Os trabalhadores não devem fazer greves, pois, nelas, dissipam as suas forças, visando a alcançar um aumento de seus salários ou impedir a sua redução, reconhecendo assim, portanto, o sistema de trabalho assalariado, e isso está em contradição com os eternos princípios da emancipação da classe trabalhadora!

Se os trabalhadores se unem em sua luta política contra o Estado burguês, fazem-no apenas para obter concessões, celebrando, a seguir, compromissos, o que entra em contradição com os princípios eternos!

Por isso, é preciso almadiçoar todos os movimentos pacíficos, tais quais são impulsionados pelos trabalhadores ingleses e americanos, por mau hábito.
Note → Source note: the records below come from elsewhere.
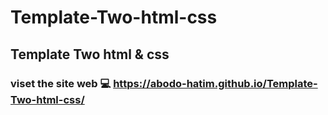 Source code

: # Template-Two-html-css
## Template Two html &amp; css
### viset the site web 💻  https://abodo-hatim.github.io/Template-Two-html-css/
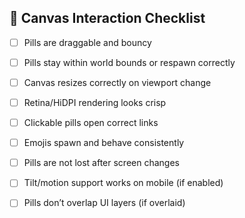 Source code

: ## 🧪 Canvas Interaction Checklist

- [ ] Pills are draggable and bouncy
- [ ] Pills stay within world bounds or respawn correctly
- [ ] Canvas resizes correctly on viewport change
- [ ] Retina/HiDPI rendering looks crisp
- [ ] Clickable pills open correct links
- [ ] Emojis spawn and behave consistently
- [ ] Pills are not lost after screen changes
- [ ] Tilt/motion support works on mobile (if enabled)
- [ ] Pills don’t overlap UI layers (if overlaid)

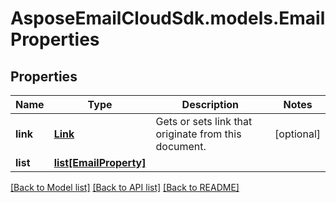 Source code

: # AsposeEmailCloudSdk.models.EmailProperties
## Properties
Name | Type | Description | Notes
------------ | ------------- | ------------- | -------------
**link** | [**Link**](Link.md) | Gets or sets link that originate from this document.              | [optional] 
**list** | [**list[EmailProperty]**](EmailProperty.md) |  | 



[[Back to Model list]](README.md#documentation-for-models) [[Back to API list]](README.md#documentation-for-api-endpoints) [[Back to README]](README.md)


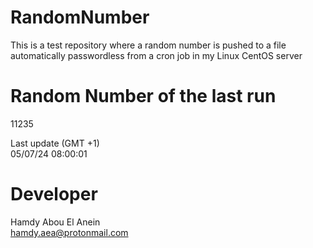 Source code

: # RandomNumber    
This is a test repository where a random number is pushed to a file automatically passwordless from a cron job in my Linux CentOS server    
# Random Number of the last run   
11235
      
Last update (GMT +1)    
05/07/24 08:00:01
# Developer    
Hamdy Abou El Anein   
hamdy.aea@protonmail.com
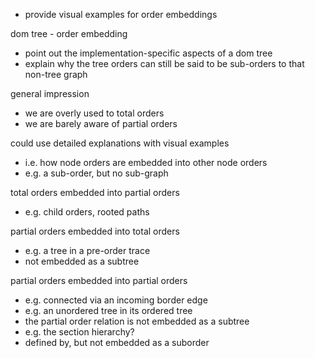 
- provide visual examples for order embeddings

dom tree - order embedding
- point out the implementation-specific
  aspects of a dom tree
- explain why the tree orders can still be said
  to be sub-orders to that non-tree graph

general impression
- we are overly used to total orders
- we are barely aware of partial orders

could use detailed explanations with visual examples
- i.e. how node orders are embedded into other node orders
- e.g. a sub-order, but no sub-graph

total orders embedded into partial orders
- e.g. child orders, rooted paths

partial orders embedded into total orders
- e.g. a tree in a pre-order trace
- not embedded as a subtree

partial orders embedded into partial orders
- e.g. connected via an incoming border edge
- e.g. an unordered tree in its ordered tree
- the partial order relation is not embedded as a subtree
- e.g. the section hierarchy?
- defined by, but not embedded as a suborder
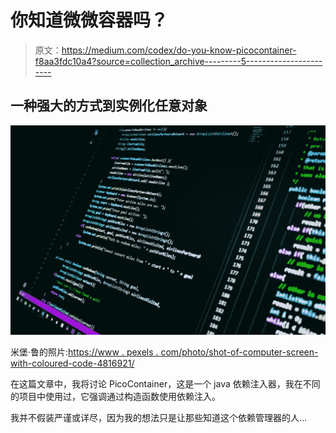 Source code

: # 你知道微微容器吗？

> 原文：<https://medium.com/codex/do-you-know-picocontainer-f8aa3fdc10a4?source=collection_archive---------5----------------------->

## 一种强大的方式**到**实例化任意**对象**

![](img/d679e618b8049dd5323580500dfbfabc.png)

米堡·鲁的照片:[https://www . pexels . com/photo/shot-of-computer-screen-with-coloured-code-4816921/](https://www.pexels.com/photo/shot-of-computer-screen-with-multicoloured-code-4816921/)

在这篇文章中，我将讨论 PicoContainer，这是一个 java 依赖注入器，我在不同的项目中使用过，它强调通过构造函数使用依赖注入。

我并不假装严谨或详尽，因为我的想法只是让那些知道这个依赖管理器的人… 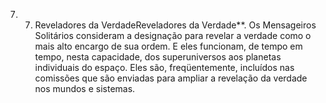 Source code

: ﻿7. 7. Reveladores da VerdadeReveladores da Verdade**. Os Mensageiros Solitários consideram a designação para revelar a verdade como o mais alto encargo de sua ordem. E eles funcionam, de tempo em tempo, nesta capacidade, dos superuniversos aos planetas individuais do espaço. Eles são, freqüentemente, incluídos nas comissões que são enviadas para ampliar a revelação da verdade nos mundos e sistemas. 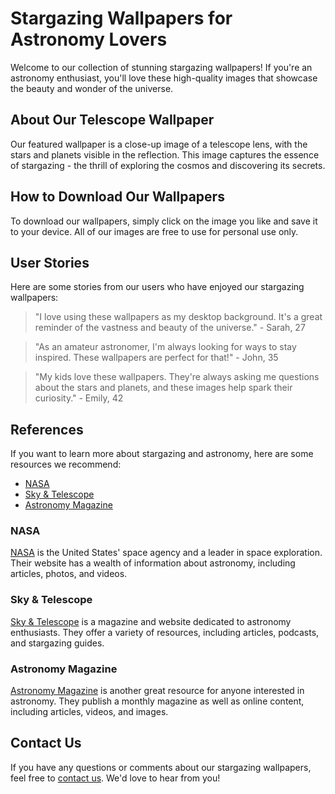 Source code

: <!--
Write me content for website with wallpaper which alt text is:

"A close-up image of a telescope lens, with the stars and planets visible in the reflection."

The name/title of the page should not be 1:1 copy of the alt text but rather a real content of the website which is using this wallpaper.

- Use markdown format
- Start with the heading
- The content should look like a real website
- Include real sections like references, contact, user stories, etc. use things relevant to the page purpose.
- Feel free to use structure like headings, bullets, numbering, blockquotes, paragraphs, horizontal lines, etc.
- You can use formatting like bold or _italic_
- You can include UTF-8 emojis
- Links should be only #hash anchors (and you can refer to the document itself)
- Do not include images
-->

<!--font:Montserrat-->

# Stargazing Wallpapers for Astronomy Lovers

Welcome to our collection of stunning stargazing wallpapers! If you're an astronomy enthusiast, you'll love these high-quality images that showcase the beauty and wonder of the universe.

## About Our Telescope Wallpaper

Our featured wallpaper is a close-up image of a telescope lens, with the stars and planets visible in the reflection. This image captures the essence of stargazing - the thrill of exploring the cosmos and discovering its secrets.

## How to Download Our Wallpapers

To download our wallpapers, simply click on the image you like and save it to your device. All of our images are free to use for personal use only.

## User Stories

Here are some stories from our users who have enjoyed our stargazing wallpapers:

> "I love using these wallpapers as my desktop background. It's a great reminder of the vastness and beauty of the universe." - Sarah, 27

> "As an amateur astronomer, I'm always looking for ways to stay inspired. These wallpapers are perfect for that!" - John, 35

> "My kids love these wallpapers. They're always asking me questions about the stars and planets, and these images help spark their curiosity." - Emily, 42

## References

If you want to learn more about stargazing and astronomy, here are some resources we recommend:

-   [NASA](#nasa)
-   [Sky & Telescope](#sky-telescope)
-   [Astronomy Magazine](#astronomy-magazine)

### NASA

[NASA](#nasa) is the United States' space agency and a leader in space exploration. Their website has a wealth of information about astronomy, including articles, photos, and videos.

### Sky & Telescope

[Sky & Telescope](#sky-telescope) is a magazine and website dedicated to astronomy enthusiasts. They offer a variety of resources, including articles, podcasts, and stargazing guides.

### Astronomy Magazine

[Astronomy Magazine](#astronomy-magazine) is another great resource for anyone interested in astronomy. They publish a monthly magazine as well as online content, including articles, videos, and images.

## Contact Us

If you have any questions or comments about our stargazing wallpapers, feel free to [contact us](#contact). We'd love to hear from you!
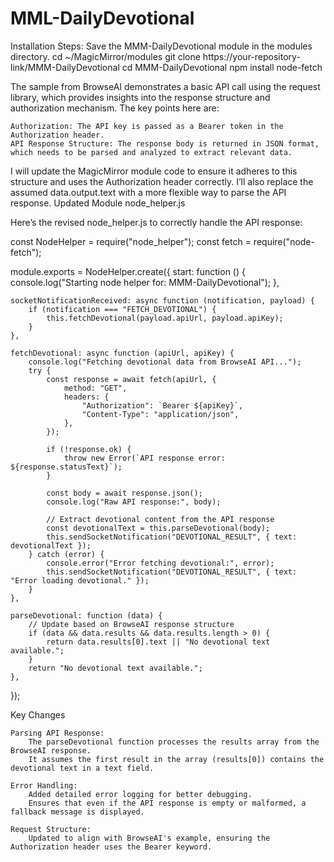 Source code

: # MML-DailyDevotional
Installation Steps:
Save the MMM-DailyDevotional module in the modules directory.
  cd ~/MagicMirror/modules
        git clone https://your-repository-link/MMM-DailyDevotional
        cd MMM-DailyDevotional
        npm install node-fetch

The sample from BrowseAI demonstrates a basic API call using the request library, which provides insights into the response structure and authorization mechanism. The key points here are:

    Authorization: The API key is passed as a Bearer token in the Authorization header.
    API Response Structure: The response body is returned in JSON format, which needs to be parsed and analyzed to extract relevant data.

I will update the MagicMirror module code to ensure it adheres to this structure and uses the Authorization header correctly. I’ll also replace the assumed data.output.text with a more flexible way to parse the API response.
Updated Module
node_helper.js

Here’s the revised node_helper.js to correctly handle the API response:

const NodeHelper = require("node_helper");
const fetch = require("node-fetch");

module.exports = NodeHelper.create({
    start: function () {
        console.log("Starting node helper for: MMM-DailyDevotional");
    },

    socketNotificationReceived: async function (notification, payload) {
        if (notification === "FETCH_DEVOTIONAL") {
            this.fetchDevotional(payload.apiUrl, payload.apiKey);
        }
    },

    fetchDevotional: async function (apiUrl, apiKey) {
        console.log("Fetching devotional data from BrowseAI API...");
        try {
            const response = await fetch(apiUrl, {
                method: "GET",
                headers: {
                    "Authorization": `Bearer ${apiKey}`,
                    "Content-Type": "application/json",
                },
            });

            if (!response.ok) {
                throw new Error(`API response error: ${response.statusText}`);
            }

            const body = await response.json();
            console.log("Raw API response:", body);

            // Extract devotional content from the API response
            const devotionalText = this.parseDevotional(body);
            this.sendSocketNotification("DEVOTIONAL_RESULT", { text: devotionalText });
        } catch (error) {
            console.error("Error fetching devotional:", error);
            this.sendSocketNotification("DEVOTIONAL_RESULT", { text: "Error loading devotional." });
        }
    },

    parseDevotional: function (data) {
        // Update based on BrowseAI response structure
        if (data && data.results && data.results.length > 0) {
            return data.results[0].text || "No devotional text available.";
        }
        return "No devotional text available.";
    },
});

Key Changes

    Parsing API Response:
        The parseDevotional function processes the results array from the BrowseAI response.
        It assumes the first result in the array (results[0]) contains the devotional text in a text field.

    Error Handling:
        Added detailed error logging for better debugging.
        Ensures that even if the API response is empty or malformed, a fallback message is displayed.

    Request Structure:
        Updated to align with BrowseAI's example, ensuring the Authorization header uses the Bearer keyword.
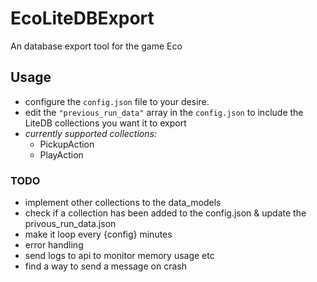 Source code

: # EcoLiteDBExport
An database export tool for the game Eco

## Usage
- configure the `config.json` file to your desire.
- edit the `"previous_run_data"` array in the `config.json` to include the LiteDB collections you want it to export
- *currently supported collections:*
    - PickupAction
    - PlayAction


### TODO
- implement other collections to the data_models
- check if a collection has been added to the config.json & update the privous_run_data.json
- make it loop every {config} minutes
- error handling
- send logs to api to monitor memory usage etc
- find a way to send a message on crash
Os trabalhadores não devem dissipar as suas forças, lutando pela obtenção do limite legal da jornada de trabalho, pois isso significa celebrar acordos com os empresários que, então, podem ainda os explorar por 10 ou 12 horas, em vez de 14 ou 16.         

Do mesmo modo, não devem nem sequer se esforçar por obter a proibição legal do trabalho fabril das meninas que têm menos 10 anos de idade, pois, através disso, não se abole ainda a exploração dos meninos que têm menos de 10 anos.

Caso façam isso, assumem, pois, um novo compromisso, maculando, desse modo, a pureza dos princípios eternos!

Tanto menos ainda, os trabalhadores devem exigir – tal como ocorre na República dos EUA – que o Estado, cujo orçamento é inchado à custa da trabalhadora, deva ser obrigado a conceder às crianças dos trabalhadores formação escolar fundamental, pois esta não é nem sequer uma formação universal.    

É melhor que os trabalhadores não saibam ler, nem escrever e nem contar, do que receber aulas de um professor de uma escola do Estado.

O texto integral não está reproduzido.